Avant : souvenez-vous de l’avant, c’était le dimanche 15 mars. Ce ciel si bleu, et cet air si doux. Les platanes du boulevard Longchamp couverts de bourgeons, les cerisiers du parc déjà chargés de fleurs blanches ou roses, les magnolias hissant haut leurs tulipes. Un dimanche, lendemain de rires et d’insouciance aux terrasses bondées parce qu’il fallait « en profiter ». Un premier dimanche de presque printemps, qu’on n’allait pas laisser filer. Un dimanche de bord de mer, parce que, le dimanche, c’est Corniche et Borély et qu’on ne va pas changer. Un dimanche d’élections, donc quand même un peu particulier. C’était le premier jour de l’après, le dernier jour de l’avant. C’était les deux en même temps.

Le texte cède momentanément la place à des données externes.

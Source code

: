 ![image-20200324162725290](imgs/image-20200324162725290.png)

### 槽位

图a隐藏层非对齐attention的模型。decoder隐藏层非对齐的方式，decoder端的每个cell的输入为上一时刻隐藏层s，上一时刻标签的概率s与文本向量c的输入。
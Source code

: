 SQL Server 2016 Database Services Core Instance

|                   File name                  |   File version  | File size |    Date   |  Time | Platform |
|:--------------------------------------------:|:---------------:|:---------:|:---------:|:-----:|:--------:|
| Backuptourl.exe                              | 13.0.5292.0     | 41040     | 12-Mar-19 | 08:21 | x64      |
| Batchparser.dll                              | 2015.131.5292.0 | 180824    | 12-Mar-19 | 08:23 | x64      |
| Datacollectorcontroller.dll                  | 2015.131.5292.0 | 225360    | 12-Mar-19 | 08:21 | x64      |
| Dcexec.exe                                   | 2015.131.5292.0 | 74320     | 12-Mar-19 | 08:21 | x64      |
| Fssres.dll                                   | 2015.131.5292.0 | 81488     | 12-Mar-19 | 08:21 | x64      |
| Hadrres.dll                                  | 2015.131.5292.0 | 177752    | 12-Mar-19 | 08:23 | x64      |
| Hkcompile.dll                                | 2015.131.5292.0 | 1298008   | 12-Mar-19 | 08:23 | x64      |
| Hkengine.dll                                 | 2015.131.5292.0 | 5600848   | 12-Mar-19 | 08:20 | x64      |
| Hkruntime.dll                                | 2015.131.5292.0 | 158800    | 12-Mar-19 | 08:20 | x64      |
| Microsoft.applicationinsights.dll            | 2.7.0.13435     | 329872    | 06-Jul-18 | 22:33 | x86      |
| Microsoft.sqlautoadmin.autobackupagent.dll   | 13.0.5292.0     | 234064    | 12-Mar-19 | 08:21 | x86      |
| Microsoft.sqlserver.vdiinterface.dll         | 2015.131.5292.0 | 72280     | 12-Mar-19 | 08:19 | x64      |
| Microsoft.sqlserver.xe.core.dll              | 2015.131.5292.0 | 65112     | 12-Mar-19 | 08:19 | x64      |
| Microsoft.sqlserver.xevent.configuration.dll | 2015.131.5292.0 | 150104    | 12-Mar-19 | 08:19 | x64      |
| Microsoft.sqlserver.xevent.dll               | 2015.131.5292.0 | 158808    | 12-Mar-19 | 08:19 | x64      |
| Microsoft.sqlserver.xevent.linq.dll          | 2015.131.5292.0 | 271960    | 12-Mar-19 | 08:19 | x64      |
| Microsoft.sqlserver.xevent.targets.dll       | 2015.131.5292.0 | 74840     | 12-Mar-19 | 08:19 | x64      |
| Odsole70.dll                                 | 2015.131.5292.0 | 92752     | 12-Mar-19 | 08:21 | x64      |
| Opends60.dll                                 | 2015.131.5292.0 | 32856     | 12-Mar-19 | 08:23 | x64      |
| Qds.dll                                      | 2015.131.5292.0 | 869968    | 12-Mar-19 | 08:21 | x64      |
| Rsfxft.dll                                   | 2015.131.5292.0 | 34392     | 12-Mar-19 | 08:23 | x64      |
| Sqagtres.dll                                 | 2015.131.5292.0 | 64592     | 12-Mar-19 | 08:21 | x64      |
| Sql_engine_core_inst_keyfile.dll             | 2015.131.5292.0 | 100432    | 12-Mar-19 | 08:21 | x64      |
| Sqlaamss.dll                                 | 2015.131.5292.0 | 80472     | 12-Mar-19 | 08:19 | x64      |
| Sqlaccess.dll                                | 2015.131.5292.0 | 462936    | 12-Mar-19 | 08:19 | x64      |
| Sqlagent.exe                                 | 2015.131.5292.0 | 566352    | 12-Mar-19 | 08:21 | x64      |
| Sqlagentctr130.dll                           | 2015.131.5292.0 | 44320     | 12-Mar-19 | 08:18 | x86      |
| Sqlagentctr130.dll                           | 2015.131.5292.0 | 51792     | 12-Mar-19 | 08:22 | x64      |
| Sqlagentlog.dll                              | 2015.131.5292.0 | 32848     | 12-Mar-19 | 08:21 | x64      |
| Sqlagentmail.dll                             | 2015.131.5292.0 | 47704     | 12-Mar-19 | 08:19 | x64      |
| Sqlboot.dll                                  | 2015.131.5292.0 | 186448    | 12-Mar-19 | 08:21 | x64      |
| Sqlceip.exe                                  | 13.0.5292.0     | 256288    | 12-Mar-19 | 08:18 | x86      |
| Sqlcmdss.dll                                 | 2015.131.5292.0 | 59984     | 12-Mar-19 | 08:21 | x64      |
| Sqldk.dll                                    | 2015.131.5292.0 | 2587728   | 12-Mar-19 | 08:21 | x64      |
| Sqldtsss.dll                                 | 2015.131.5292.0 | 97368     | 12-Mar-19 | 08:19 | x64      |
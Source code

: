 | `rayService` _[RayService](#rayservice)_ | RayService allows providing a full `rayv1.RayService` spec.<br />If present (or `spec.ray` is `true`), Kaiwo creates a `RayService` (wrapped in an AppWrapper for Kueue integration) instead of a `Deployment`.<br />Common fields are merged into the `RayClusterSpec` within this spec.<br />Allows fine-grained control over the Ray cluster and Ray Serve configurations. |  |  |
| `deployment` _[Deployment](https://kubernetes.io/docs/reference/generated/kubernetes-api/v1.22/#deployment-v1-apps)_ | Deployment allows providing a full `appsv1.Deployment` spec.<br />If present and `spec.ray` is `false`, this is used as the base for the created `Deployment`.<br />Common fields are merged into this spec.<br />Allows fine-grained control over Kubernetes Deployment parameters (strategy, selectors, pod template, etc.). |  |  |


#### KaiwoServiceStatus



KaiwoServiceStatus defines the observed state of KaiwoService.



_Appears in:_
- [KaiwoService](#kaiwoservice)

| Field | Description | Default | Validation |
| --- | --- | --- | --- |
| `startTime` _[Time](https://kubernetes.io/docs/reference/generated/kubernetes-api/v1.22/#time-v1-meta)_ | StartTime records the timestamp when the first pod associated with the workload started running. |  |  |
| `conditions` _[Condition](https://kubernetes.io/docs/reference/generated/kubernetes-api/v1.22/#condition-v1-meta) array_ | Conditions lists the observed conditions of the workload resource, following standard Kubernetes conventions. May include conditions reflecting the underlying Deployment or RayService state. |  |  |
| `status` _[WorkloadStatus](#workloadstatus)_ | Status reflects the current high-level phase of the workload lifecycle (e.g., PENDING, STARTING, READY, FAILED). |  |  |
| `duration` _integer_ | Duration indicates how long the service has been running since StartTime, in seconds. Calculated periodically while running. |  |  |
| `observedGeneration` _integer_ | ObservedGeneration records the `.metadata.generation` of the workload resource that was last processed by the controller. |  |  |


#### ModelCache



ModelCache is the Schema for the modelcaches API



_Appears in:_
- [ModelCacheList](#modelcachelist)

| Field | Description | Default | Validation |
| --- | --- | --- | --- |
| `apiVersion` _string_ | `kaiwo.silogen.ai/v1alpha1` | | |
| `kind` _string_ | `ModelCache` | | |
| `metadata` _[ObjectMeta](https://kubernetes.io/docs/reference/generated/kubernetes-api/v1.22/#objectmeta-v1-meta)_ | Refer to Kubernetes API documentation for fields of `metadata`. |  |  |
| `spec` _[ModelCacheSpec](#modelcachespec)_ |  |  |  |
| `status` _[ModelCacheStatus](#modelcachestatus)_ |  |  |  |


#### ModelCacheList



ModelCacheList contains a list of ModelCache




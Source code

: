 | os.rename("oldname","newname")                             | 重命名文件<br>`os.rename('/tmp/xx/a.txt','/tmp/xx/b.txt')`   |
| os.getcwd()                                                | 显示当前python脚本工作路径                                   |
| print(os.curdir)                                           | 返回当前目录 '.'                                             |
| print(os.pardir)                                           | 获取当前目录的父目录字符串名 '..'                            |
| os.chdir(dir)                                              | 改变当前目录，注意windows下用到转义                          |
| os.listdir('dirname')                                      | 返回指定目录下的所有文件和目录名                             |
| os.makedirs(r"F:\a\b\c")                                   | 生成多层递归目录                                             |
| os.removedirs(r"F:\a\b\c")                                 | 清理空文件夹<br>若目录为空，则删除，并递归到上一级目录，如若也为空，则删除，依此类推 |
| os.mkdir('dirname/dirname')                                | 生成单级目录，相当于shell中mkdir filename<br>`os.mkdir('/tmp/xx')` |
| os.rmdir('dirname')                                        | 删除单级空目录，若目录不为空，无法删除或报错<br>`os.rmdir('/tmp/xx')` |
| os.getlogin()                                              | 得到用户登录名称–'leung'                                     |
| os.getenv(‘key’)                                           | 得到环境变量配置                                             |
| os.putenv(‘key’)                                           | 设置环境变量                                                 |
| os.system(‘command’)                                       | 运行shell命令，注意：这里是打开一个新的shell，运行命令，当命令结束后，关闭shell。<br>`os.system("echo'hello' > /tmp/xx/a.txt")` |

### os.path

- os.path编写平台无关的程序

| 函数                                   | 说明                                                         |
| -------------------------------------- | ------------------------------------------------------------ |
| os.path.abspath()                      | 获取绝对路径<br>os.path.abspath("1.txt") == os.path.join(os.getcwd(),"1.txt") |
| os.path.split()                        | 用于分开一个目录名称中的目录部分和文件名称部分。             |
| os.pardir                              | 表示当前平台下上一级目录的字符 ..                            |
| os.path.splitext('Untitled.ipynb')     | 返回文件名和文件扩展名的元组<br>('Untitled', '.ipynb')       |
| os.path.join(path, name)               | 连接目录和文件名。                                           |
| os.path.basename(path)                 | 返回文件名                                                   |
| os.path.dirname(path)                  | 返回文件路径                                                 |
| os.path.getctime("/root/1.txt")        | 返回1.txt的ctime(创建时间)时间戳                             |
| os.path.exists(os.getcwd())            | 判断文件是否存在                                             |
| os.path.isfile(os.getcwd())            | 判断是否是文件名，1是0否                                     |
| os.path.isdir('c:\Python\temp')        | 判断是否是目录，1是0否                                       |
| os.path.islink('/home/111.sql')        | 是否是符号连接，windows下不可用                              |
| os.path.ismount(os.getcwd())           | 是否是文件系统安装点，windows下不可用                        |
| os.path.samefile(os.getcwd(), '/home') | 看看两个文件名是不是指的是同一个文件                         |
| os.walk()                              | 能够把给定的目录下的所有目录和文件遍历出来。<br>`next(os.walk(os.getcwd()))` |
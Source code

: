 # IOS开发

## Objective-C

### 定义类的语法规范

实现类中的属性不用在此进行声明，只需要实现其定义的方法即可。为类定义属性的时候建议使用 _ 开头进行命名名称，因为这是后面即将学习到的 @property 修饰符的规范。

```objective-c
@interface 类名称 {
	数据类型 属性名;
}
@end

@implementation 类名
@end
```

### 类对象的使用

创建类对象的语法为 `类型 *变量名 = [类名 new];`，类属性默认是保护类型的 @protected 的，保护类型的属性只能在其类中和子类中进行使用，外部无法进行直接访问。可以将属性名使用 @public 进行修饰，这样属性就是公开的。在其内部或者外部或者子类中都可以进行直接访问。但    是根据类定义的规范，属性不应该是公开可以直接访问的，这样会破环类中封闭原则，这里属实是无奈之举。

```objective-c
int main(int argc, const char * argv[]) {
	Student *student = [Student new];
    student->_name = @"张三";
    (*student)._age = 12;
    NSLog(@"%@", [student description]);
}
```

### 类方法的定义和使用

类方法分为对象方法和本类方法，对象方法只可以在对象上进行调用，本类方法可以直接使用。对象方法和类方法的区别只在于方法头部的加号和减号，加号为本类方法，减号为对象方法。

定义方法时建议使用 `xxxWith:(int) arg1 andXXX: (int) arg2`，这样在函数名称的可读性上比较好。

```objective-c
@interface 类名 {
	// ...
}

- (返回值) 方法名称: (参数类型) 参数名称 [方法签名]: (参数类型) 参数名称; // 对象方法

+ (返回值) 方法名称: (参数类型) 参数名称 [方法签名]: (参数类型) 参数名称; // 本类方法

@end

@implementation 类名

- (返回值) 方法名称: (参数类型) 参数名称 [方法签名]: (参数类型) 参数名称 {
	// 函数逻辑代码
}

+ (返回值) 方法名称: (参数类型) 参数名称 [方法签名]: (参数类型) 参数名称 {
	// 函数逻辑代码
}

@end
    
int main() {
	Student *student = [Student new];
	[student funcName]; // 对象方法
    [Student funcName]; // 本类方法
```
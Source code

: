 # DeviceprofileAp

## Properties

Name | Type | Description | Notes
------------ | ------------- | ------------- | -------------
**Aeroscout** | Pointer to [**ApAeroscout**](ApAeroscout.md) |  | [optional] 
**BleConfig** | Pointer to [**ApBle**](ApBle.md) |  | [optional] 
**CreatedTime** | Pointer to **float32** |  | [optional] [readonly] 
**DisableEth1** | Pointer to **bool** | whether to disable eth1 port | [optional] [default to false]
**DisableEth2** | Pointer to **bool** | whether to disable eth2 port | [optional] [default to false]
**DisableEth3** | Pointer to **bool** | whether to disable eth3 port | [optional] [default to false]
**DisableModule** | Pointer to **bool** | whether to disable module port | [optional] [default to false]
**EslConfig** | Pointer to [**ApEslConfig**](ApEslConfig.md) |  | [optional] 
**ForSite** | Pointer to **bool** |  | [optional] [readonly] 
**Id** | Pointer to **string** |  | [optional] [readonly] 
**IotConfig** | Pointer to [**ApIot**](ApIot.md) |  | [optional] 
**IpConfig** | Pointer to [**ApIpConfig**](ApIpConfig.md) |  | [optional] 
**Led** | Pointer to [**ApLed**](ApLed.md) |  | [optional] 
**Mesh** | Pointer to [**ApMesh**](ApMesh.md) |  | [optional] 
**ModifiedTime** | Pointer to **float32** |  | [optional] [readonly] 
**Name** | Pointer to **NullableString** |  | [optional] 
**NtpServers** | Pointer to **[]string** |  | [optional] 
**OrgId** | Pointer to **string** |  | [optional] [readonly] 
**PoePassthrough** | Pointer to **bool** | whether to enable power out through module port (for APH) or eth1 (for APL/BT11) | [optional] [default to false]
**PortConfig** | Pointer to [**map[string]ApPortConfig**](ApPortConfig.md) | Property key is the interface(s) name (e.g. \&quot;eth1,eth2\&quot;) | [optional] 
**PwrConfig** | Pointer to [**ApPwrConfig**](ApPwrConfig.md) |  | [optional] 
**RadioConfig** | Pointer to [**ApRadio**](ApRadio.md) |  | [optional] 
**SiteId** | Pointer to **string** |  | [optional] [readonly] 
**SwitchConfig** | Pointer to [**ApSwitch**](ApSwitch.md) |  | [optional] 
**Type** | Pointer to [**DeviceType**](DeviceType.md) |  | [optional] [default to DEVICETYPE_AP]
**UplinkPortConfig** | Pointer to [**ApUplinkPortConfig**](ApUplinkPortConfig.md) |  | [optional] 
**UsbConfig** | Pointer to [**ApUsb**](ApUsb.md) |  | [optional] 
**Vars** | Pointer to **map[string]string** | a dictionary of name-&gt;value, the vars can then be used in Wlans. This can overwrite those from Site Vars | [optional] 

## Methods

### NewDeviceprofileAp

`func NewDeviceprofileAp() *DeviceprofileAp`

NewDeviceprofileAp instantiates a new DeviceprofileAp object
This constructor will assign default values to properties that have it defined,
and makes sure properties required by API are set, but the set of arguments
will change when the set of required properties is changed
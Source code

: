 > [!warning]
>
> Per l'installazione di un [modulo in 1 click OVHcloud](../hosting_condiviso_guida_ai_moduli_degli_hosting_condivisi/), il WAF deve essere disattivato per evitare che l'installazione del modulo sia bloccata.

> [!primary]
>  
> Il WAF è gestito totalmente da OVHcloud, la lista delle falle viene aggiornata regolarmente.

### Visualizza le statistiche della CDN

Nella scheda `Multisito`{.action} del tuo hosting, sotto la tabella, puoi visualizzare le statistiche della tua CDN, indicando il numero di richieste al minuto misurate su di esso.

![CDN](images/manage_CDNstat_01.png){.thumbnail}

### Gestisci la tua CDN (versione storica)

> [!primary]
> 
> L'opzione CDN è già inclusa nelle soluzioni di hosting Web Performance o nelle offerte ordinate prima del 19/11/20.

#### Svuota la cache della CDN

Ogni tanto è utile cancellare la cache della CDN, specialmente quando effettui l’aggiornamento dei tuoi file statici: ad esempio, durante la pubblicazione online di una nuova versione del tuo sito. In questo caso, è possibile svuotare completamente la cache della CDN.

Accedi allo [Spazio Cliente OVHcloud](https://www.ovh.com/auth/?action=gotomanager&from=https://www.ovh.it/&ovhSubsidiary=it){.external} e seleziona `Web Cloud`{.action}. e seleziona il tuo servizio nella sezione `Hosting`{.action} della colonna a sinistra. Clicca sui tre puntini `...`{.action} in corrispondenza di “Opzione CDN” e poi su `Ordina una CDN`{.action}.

Aux cinq avenues, il y a la queue à la boulangerie, des poussettes et des trottinettes, les gens patientent devant la caisse, collés-serrés. « Je pourrai vous faire des plats préparés la semaine prochaine », annonce le boucher des Chartreux. Le primeur se frotte les mains, les clients étaient déjà là avant l’ouverture du magasin. La poissonnière prévient que ses loups du Frioul seront peut-être les derniers avant longtemps. Les deux bazars du boulevard de la Libération sont restés ouverts. Place des Capucins à Noailles, Idir est malheureux tout comme ses amis chibanis de toujours. Son bistrot familier, le café Prinder a baissé son rideau. « Depuis des années, je fais mon tour au marché, je vais chez les uns ou les autres, selon les jours. Pour mon petit déjeuner, un café et un croissant. Comment je vais faire ? Je n’ai pas de cafetière. »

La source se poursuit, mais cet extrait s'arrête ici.